On February 1, four art handlers spoke at a public meeting held by the Occupy Burlington labor solidarity working group, in conjunction with the activist coalition Students for University Democracy and the International Socialist Organization. An hour of discussion concluded with plans to go all-out to build a protest at the board of trustees meeting on February 3 and organize a press conference to make public the demand that Ruprecht step down.

On February 3, art handler Julian Tysch, faculty union member Helen Scott and student organizer Nick Gerber gathered with activists in the student center to give statements to the press, while campus police looked on.

"This used to be a good job, a skilled job you could be proud of and raise a family on," Tysch told reporters. "And we had the union contract to thank for that. They're trying to take that away from us...An attack on workers' families in New York is an attack on workers' families in Vermont."

So far, Sotheby's has shown that it plans to use its deep pockets to starve out the workers. In just four months, Sotheby's spent $2.4 million to sustain the lockout, despite the fact that the union contract for all 42 art handlers costs only slightly more than $3 million for the year.

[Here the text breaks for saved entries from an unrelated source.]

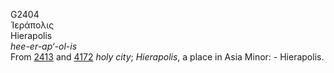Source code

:<body>
  <p>G2404<br>  Ἱεράπολις  <br> Hierapolis  <br><i>hee-er-ap‘-ol-is </i><br>From <a href="g2413.htm">2413</a> and <a href="g4172.htm">4172</a>  <i>holy</i> <i>city</i>; <i>Hierapolis</i>, a place in Asia Minor: - Hierapolis.<br></p>
 </body>
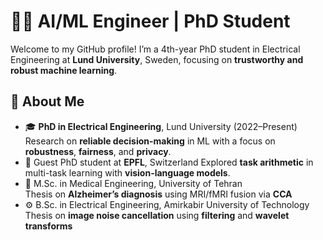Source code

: # 👩‍💻 AI/ML Engineer | PhD Student

Welcome to my GitHub profile! I’m a 4th-year PhD student in Electrical Engineering at **Lund University**, Sweden, focusing on **trustworthy and robust machine learning**.

## 🔬 About Me

- 🎓 **PhD in Electrical Engineering**, Lund University (2022–Present)  
  Research on **reliable decision-making** in ML with a focus on **robustness**, **fairness**, and **privacy**.
- 🧭 Guest PhD student at **EPFL**, Switzerland 
  Explored **task arithmetic** in multi-task learning with **vision-language models**.
- 🧠 M.Sc. in Medical Engineering, University of Tehran  
  Thesis on **Alzheimer’s diagnosis** using MRI/fMRI fusion via **CCA**
- ⚙️ B.Sc. in Electrical Engineering, Amirkabir University of Technology  
  Thesis on **image noise cancellation** using **filtering** and **wavelet transforms**
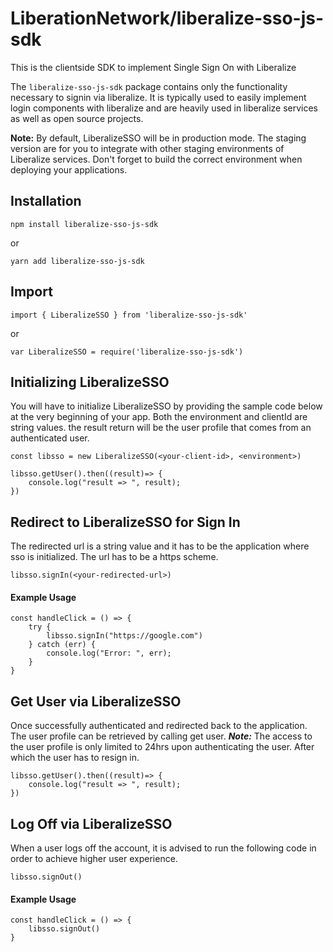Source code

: # LiberationNetwork/liberalize-sso-js-sdk
This is the clientside SDK to implement Single Sign On with Liberalize

The `liberalize-sso-js-sdk` package contains only the functionality necessary to signin via liberalize. It is typically used to easily implement login components with liberalize and are heavily used in liberalize services as well as open source projects.

**Note:** By default, LiberalizeSSO will be in production mode. The staging version are for you to integrate with other staging environments of Liberalize services. Don't forget to build the correct environment when deploying your applications.

## Installation
    npm install liberalize-sso-js-sdk 
or
    
    yarn add liberalize-sso-js-sdk

## Import

    import { LiberalizeSSO } from 'liberalize-sso-js-sdk'
or

    var LiberalizeSSO = require('liberalize-sso-js-sdk')

## Initializing LiberalizeSSO
You will have to initialize LiberalizeSSO by providing the sample code below at the very beginning of your app. Both the environment and clientId are string values. the result return will be the user profile that comes from an authenticated user.

    const libsso = new LiberalizeSSO(<your-client-id>, <environment>)

    libsso.getUser().then((result)=> {
        console.log("result => ", result);
    })

## Redirect to LiberalizeSSO for Sign In
The redirected url is a string value and it has to be the application where sso is initialized. The url has to be a https scheme.

    libsso.signIn(<your-redirected-url>)

#### Example Usage
    const handleClick = () => {
        try {
            libsso.signIn("https://google.com")
        } catch (err) {
            console.log("Error: ", err);
        }
    }

## Get User via LiberalizeSSO
Once successfully authenticated and redirected back to the application. The user profile can be retrieved by calling get user.
***Note:*** The access to the user profile is only limited to 24hrs upon authenticating the user. After which the user has to resign in.

    libsso.getUser().then((result)=> {
        console.log("result => ", result);
    })

## Log Off via LiberalizeSSO
When a user logs off the account, it is advised to run the following code in order to achieve higher user experience.

    libsso.signOut()

#### Example Usage
    const handleClick = () => {
        libsso.signOut()
    }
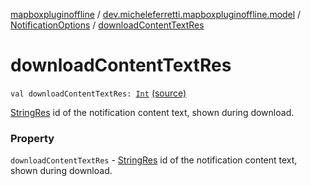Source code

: [mapboxpluginoffline](../../index.md) / [dev.micheleferretti.mapboxpluginoffline.model](../index.md) / [NotificationOptions](index.md) / [downloadContentTextRes](./download-content-text-res.md)

# downloadContentTextRes

`val downloadContentTextRes: `[`Int`](https://kotlinlang.org/api/latest/jvm/stdlib/kotlin/-int/index.html) [(source)](https://github.com/xit0c/mapbox-plugin-offline/tree/master/mapboxpluginoffline/src/main/java/dev/micheleferretti/mapboxpluginoffline/model/NotificationOptions.kt#L24)

[StringRes](https://developer.android.com/reference/androidx/annotation/StringRes.html) id of the notification content text, shown during download.

### Property

`downloadContentTextRes` - [StringRes](https://developer.android.com/reference/androidx/annotation/StringRes.html) id of the notification content text, shown during download.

As the press conference concluded, the start of the board meeting approached. Activists gathered with signs reading, "Ruprecht, settle up or step down!" and "Corporate greed has no place at our public university!" We chanted, "Union-busting is disgusting!" as we filed into the meeting room, easily drowning out four members of a pro-Ruprecht student group that decided to attend.

After a rousing chorus of "They say cut back, we say fight back!" the group proceeded with a mic check. When the members of the board moved to close the meeting "for the election of a public official," someone in the crowd responded, "Did you say public official? How do you explain that?"

We took the stupefied look on their faces to mean that they could not.

During the speak-out that followed, students and local union members called for continued organization, solidarity and pressure on the board to deal fairly with unions on campus and elsewhere.

"As a future educator and union member, it's so important for students to stand up for what they believe in," said sophomore Karley Reising. "We've seen unions attacked on our campus, and now the board of trustees is attacking its unions, but our university is full of future workers who will be facing these same attacks. We need to stand in solidarity."